WHAT THE EXERCISE ASKS: Write out the data exactly from its first line onward, ending with the line in which "Col\+T $>$ f$>$ \\" appears.

+++++

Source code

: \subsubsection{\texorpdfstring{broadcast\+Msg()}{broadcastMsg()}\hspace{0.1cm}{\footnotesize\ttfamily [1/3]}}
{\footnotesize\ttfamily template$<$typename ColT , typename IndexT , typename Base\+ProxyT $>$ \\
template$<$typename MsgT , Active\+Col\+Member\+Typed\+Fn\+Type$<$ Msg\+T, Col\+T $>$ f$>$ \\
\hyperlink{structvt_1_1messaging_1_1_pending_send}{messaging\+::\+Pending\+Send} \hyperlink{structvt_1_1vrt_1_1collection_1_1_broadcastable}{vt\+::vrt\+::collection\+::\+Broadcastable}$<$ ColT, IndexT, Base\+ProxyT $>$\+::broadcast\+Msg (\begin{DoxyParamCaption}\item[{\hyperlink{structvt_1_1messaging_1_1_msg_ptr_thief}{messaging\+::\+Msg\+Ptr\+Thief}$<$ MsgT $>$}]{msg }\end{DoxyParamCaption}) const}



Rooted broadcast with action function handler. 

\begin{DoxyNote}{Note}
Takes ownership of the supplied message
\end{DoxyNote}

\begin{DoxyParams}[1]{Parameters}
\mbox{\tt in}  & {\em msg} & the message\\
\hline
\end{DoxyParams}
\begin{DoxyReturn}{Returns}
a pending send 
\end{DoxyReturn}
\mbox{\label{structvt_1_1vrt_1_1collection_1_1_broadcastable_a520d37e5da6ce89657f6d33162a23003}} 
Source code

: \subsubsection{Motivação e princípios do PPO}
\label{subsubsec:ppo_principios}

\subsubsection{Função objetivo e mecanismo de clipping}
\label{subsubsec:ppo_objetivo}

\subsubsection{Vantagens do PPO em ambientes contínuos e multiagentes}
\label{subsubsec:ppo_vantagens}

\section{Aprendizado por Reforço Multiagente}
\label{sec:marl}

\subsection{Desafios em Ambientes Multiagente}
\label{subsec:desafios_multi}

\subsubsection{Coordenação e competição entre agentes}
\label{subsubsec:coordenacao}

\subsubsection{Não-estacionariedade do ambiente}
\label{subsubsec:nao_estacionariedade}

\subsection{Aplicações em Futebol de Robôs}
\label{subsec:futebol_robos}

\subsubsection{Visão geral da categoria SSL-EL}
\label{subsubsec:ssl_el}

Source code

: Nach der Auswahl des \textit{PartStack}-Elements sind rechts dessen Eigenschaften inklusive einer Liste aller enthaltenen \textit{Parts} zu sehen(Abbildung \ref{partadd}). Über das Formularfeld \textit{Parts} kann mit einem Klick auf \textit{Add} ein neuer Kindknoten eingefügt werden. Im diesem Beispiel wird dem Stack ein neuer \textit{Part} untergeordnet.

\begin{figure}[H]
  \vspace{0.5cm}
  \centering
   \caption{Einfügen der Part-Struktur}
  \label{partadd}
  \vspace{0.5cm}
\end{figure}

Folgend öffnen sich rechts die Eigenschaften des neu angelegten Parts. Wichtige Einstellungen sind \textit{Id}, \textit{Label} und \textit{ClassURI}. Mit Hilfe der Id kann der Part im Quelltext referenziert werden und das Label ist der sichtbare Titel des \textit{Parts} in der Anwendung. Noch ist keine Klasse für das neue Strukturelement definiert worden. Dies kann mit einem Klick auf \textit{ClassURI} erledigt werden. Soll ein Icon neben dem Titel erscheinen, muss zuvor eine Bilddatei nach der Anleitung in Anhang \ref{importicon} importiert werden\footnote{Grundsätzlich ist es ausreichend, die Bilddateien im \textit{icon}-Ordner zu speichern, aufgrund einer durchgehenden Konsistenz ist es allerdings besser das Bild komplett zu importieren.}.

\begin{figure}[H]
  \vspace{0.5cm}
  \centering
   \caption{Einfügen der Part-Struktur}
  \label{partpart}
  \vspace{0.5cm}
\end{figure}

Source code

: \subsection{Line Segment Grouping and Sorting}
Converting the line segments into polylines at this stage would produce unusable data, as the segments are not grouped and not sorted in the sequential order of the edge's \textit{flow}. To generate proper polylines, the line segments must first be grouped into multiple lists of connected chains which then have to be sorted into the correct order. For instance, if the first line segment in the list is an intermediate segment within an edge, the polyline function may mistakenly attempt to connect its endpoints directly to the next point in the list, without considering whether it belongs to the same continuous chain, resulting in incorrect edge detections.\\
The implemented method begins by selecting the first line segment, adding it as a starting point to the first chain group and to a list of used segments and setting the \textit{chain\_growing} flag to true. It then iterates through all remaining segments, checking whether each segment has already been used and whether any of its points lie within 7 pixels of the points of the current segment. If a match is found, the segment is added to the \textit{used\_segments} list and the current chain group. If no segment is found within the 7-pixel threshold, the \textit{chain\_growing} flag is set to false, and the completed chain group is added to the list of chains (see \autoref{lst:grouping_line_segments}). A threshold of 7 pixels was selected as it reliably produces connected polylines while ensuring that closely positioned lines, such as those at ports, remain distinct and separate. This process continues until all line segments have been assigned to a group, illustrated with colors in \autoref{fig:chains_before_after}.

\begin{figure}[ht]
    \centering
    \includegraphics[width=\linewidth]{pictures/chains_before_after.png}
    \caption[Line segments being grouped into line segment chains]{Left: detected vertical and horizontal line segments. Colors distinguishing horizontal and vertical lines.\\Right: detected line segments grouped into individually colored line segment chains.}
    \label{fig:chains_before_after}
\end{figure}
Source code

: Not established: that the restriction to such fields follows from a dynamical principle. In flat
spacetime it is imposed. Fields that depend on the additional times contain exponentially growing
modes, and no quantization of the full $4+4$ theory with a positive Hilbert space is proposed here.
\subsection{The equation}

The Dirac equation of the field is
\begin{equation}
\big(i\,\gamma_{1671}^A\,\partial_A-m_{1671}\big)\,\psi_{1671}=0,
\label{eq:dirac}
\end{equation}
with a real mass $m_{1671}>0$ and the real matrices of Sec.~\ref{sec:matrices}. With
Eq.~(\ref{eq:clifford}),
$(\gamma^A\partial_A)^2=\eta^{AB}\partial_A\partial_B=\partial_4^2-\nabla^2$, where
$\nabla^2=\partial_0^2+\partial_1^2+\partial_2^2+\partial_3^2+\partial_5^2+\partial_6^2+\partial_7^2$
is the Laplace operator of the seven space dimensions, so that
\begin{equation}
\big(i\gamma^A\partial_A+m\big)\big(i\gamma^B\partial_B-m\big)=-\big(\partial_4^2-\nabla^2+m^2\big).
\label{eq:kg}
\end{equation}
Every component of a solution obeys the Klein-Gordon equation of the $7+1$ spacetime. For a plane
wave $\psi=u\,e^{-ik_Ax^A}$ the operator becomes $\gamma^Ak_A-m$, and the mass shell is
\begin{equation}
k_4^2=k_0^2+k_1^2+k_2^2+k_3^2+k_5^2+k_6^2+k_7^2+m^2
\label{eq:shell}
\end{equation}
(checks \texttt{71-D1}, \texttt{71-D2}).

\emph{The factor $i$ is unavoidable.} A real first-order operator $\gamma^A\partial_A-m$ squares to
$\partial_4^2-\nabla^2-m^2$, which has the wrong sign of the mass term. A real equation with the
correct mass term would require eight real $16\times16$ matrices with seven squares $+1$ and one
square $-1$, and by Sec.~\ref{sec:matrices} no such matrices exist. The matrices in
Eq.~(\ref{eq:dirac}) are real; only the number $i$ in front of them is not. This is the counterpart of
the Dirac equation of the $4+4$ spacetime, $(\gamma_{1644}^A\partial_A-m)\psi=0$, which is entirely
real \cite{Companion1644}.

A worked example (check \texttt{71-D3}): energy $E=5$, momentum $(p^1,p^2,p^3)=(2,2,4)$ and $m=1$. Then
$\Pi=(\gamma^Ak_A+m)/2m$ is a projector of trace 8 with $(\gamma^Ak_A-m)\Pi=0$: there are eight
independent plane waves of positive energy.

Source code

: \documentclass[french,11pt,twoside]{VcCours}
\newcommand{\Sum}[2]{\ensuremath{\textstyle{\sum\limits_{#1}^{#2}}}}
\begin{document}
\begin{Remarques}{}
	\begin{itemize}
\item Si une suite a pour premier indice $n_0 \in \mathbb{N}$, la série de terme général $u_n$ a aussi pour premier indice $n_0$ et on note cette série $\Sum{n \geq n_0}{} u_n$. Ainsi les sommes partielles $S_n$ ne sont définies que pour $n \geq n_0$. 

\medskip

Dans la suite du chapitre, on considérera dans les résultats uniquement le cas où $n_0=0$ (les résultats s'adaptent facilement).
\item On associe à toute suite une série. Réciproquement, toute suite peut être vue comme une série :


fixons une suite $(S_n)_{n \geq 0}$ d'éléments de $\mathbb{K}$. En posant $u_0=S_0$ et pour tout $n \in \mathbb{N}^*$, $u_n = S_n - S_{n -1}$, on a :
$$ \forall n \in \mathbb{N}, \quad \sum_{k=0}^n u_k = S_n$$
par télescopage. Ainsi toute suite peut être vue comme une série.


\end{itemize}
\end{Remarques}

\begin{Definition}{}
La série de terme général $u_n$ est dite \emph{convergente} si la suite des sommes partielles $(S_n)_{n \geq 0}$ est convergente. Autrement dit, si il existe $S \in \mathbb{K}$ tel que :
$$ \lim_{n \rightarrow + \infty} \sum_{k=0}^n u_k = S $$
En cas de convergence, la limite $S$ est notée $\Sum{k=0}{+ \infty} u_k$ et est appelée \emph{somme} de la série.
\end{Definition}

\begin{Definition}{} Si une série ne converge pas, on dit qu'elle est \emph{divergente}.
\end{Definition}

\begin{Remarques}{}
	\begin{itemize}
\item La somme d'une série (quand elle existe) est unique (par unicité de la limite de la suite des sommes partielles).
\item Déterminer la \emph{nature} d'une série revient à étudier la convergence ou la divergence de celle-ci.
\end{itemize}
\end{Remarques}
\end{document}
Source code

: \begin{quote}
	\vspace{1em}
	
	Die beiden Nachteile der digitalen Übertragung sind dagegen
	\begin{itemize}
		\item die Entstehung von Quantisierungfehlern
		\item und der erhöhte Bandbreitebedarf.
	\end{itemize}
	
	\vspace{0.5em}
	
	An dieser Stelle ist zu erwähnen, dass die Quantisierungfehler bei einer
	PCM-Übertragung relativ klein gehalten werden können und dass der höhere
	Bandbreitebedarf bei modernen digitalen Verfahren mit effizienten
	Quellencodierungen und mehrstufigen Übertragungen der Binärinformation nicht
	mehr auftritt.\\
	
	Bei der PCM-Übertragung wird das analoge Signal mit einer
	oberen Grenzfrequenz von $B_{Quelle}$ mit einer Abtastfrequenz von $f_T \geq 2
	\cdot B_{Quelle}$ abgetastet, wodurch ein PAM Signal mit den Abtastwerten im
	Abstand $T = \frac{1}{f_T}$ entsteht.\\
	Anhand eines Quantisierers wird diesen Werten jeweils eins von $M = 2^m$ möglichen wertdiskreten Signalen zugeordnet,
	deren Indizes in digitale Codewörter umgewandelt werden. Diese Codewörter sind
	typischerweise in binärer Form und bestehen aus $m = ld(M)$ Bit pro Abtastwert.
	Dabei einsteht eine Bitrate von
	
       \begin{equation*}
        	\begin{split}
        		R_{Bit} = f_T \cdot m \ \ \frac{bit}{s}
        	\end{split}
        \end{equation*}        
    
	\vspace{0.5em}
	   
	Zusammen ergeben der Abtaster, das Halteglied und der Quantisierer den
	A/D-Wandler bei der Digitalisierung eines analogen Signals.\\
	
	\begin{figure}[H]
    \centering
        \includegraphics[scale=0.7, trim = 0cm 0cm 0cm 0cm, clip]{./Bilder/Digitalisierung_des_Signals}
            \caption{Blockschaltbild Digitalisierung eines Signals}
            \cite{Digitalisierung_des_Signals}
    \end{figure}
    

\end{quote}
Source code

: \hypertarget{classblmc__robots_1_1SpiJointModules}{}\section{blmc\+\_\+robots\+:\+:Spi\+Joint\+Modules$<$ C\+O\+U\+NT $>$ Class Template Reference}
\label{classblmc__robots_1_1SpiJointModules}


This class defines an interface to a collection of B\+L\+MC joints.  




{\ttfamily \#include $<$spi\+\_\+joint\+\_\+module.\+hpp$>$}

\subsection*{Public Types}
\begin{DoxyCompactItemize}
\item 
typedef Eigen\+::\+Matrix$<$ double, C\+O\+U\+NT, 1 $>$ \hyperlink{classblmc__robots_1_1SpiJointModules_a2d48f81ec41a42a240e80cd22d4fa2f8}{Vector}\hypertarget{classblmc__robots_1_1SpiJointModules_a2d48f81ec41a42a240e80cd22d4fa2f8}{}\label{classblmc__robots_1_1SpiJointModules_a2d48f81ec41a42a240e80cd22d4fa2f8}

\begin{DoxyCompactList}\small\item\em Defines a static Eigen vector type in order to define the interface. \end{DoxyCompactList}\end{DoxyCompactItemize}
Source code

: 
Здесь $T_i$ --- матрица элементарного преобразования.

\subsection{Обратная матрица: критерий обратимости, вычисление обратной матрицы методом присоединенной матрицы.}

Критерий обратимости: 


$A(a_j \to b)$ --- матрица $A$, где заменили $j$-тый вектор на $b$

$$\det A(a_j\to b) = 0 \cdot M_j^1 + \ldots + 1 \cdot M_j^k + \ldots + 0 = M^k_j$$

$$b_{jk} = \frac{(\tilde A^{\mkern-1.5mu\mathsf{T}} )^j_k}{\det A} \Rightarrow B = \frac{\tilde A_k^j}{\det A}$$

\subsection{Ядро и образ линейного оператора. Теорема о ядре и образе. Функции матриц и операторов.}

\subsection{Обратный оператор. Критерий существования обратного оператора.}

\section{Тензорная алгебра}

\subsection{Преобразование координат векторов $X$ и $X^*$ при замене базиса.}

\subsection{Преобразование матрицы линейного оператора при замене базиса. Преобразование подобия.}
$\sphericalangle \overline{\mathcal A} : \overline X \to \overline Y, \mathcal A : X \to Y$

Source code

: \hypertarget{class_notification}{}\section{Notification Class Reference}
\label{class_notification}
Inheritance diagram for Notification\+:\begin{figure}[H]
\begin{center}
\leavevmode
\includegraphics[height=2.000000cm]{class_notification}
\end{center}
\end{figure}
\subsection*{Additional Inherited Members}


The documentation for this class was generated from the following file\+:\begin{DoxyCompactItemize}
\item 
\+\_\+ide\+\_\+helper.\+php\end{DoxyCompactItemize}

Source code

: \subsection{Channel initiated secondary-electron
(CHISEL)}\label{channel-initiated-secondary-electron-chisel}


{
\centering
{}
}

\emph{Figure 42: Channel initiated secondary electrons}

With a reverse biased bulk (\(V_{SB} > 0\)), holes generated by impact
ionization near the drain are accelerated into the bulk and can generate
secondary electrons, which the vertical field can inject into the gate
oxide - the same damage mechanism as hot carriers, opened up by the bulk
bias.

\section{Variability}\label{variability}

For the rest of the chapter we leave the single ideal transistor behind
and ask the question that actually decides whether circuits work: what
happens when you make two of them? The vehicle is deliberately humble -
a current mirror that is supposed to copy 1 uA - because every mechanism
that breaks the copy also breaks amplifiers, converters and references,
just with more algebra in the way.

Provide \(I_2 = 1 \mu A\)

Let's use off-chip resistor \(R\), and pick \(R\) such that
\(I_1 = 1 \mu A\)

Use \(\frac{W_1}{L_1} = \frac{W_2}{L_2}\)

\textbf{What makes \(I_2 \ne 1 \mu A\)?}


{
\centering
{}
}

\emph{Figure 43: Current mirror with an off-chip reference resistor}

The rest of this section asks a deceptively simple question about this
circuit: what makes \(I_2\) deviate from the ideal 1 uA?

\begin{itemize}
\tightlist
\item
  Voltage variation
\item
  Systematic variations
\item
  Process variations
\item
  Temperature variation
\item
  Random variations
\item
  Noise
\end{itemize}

+++++

SOLUTION BELOW:
Source code

: \subsubsection{\texorpdfstring{broadcast\+Msg()}{broadcastMsg()}\hspace{0.1cm}{\footnotesize\ttfamily [1/3]}}
{\footnotesize\ttfamily template$<$typename ColT , typename IndexT , typename Base\+ProxyT $>$ \\
template$<$typename MsgT , Active\+Col\+Member\+Typed\+Fn\+Type$<$ Msg\+T, Col\+T $>$ f$>$ \\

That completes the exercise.